(Collected data)
_____

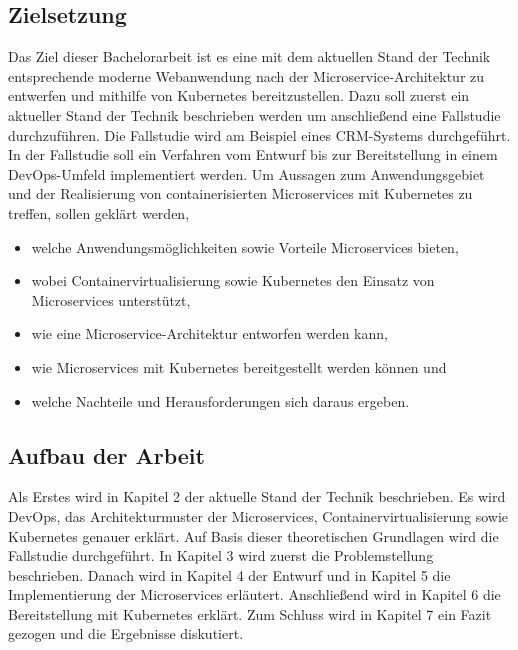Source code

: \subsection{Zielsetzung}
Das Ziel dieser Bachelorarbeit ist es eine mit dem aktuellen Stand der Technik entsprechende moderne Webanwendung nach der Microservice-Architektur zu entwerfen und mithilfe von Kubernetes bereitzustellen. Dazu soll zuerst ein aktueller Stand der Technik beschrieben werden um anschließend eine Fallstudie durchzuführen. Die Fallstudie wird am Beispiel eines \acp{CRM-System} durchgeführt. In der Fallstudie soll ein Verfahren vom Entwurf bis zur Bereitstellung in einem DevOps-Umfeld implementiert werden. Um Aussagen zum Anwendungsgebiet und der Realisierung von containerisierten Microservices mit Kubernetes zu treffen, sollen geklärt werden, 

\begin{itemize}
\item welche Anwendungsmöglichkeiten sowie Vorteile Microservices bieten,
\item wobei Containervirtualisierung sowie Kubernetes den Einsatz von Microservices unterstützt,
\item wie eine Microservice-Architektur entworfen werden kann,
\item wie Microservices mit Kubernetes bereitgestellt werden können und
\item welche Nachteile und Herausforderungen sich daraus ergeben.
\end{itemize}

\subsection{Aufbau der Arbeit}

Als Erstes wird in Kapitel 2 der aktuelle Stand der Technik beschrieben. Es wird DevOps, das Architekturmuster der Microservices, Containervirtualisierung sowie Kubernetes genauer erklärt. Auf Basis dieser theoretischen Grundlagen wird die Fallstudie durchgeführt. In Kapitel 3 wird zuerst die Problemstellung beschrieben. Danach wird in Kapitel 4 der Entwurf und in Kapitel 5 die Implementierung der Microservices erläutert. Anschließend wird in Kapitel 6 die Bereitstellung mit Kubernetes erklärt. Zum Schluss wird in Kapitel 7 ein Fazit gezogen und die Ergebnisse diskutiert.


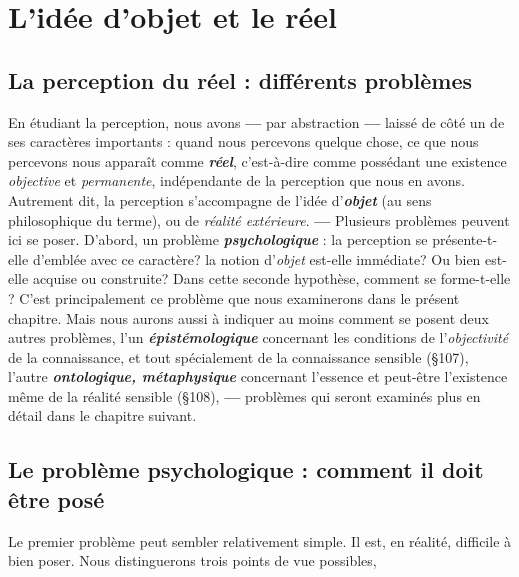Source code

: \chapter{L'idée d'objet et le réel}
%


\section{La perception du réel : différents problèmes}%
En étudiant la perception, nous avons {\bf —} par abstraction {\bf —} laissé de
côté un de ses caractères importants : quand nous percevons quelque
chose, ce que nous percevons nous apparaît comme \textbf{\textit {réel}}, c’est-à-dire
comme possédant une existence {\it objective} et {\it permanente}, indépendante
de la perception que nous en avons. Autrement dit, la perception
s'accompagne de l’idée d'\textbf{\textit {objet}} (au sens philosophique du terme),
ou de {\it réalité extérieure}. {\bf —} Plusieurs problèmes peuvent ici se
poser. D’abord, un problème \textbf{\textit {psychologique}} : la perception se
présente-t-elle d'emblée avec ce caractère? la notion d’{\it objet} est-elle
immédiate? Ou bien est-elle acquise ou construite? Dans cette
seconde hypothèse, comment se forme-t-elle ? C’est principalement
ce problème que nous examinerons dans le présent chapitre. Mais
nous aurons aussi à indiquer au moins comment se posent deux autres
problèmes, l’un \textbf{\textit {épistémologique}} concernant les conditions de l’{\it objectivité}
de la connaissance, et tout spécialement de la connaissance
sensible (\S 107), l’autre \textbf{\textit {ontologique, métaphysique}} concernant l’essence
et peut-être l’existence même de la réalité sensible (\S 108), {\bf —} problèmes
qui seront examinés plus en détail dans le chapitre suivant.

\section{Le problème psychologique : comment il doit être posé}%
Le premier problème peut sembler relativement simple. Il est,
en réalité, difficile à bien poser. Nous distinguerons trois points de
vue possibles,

_____

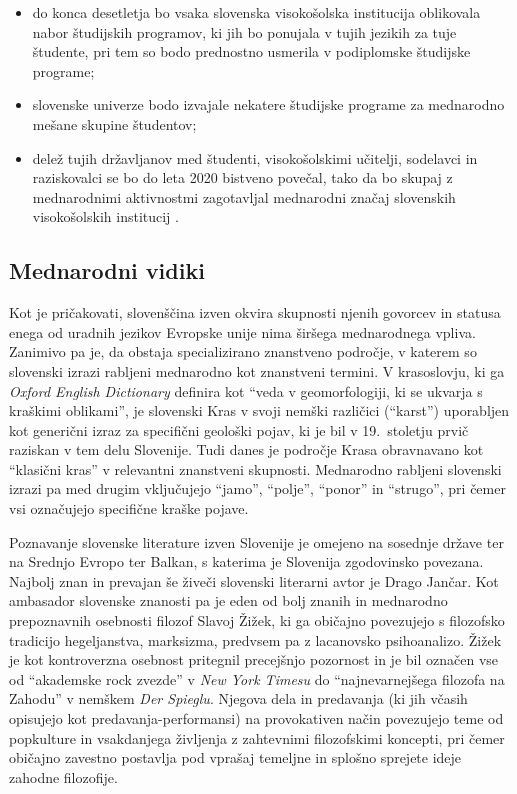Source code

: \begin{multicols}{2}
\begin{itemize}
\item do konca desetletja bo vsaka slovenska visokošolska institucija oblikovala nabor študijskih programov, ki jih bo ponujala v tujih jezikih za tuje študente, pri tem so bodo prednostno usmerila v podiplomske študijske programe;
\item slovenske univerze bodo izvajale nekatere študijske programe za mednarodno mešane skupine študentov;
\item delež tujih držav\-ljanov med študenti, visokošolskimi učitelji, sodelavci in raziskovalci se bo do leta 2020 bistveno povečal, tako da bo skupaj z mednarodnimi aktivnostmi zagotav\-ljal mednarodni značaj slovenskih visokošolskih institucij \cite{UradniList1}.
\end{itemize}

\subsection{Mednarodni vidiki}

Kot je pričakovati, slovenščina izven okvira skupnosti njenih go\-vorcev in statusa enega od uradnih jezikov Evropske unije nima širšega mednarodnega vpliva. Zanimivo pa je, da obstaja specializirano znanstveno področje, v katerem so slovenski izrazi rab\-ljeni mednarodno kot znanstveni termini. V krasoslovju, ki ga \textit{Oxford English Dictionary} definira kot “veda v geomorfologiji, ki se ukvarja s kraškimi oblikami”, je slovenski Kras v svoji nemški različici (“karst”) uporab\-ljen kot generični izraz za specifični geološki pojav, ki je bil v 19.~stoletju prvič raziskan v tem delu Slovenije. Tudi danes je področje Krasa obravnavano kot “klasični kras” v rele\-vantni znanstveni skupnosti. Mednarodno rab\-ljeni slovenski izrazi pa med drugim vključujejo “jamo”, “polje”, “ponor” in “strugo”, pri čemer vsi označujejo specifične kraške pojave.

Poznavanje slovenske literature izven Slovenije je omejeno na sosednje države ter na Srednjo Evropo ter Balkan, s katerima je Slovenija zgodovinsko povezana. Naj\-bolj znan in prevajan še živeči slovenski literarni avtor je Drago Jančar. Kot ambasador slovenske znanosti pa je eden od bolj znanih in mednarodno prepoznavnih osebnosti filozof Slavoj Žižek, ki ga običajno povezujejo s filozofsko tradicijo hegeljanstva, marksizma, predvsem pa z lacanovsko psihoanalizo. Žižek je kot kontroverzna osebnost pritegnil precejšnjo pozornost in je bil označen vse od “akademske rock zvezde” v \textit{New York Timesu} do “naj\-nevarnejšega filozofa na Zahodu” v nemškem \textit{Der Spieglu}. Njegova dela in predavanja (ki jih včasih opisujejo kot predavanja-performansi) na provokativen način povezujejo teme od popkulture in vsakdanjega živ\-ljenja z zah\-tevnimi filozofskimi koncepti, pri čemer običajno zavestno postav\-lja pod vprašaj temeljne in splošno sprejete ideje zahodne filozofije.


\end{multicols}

_____

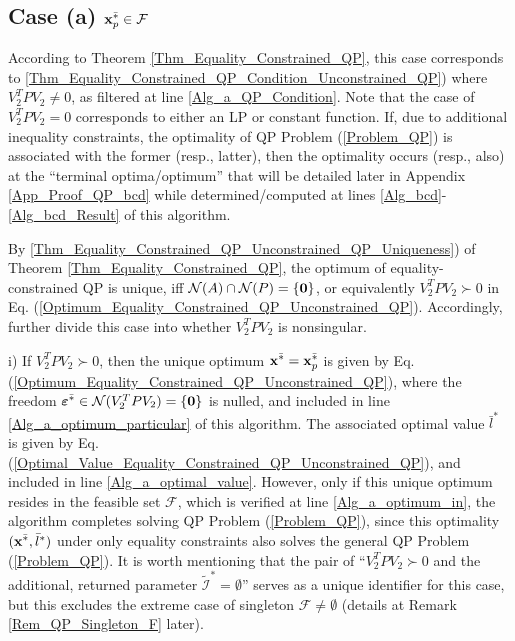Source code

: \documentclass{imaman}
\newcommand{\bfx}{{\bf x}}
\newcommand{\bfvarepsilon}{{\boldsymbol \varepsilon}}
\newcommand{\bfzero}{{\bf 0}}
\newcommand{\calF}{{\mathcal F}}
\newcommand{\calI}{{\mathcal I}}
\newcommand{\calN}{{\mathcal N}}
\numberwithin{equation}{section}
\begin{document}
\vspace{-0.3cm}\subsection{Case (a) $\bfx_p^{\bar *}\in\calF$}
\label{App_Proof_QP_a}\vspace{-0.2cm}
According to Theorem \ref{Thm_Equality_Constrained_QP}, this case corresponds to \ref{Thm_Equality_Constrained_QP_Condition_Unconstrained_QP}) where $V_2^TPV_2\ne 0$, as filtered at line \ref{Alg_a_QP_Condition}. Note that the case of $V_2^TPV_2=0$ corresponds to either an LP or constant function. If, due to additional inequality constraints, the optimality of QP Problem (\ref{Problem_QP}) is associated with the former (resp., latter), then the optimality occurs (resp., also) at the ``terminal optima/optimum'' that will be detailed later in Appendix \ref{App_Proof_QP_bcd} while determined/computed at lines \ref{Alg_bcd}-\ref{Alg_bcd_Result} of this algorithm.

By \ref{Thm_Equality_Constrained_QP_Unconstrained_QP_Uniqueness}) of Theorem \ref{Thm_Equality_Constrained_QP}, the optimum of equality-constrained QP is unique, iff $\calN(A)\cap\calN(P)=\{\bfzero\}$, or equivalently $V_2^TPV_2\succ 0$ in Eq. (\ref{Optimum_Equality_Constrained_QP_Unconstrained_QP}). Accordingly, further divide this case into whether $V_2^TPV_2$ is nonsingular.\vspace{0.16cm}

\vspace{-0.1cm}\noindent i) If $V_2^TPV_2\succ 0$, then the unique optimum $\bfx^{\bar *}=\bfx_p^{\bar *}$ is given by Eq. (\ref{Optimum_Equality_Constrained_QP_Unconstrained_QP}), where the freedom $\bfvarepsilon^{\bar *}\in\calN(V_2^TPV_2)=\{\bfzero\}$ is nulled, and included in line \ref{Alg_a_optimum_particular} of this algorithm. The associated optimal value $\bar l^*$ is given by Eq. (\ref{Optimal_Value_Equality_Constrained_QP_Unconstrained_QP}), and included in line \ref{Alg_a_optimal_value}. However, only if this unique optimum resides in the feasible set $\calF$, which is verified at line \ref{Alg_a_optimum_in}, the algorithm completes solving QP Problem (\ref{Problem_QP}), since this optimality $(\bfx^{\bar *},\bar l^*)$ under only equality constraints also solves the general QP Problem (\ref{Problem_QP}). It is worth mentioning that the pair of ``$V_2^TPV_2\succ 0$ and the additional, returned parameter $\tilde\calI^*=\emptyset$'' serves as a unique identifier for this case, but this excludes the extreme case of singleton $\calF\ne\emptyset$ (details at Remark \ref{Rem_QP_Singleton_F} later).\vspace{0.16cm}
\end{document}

_____

BRIEF - Your job is to copy out every line from the records above that has the word "objet".

RESULT FOR THIS TASK -
: \chapter{L'idée d'objet et le réel}
s'accompagne de l’idée d'\textbf{\textit {objet}} (au sens philosophique du terme),
présente-t-elle d'emblée avec ce caractère? la notion d’{\it objet} est-elle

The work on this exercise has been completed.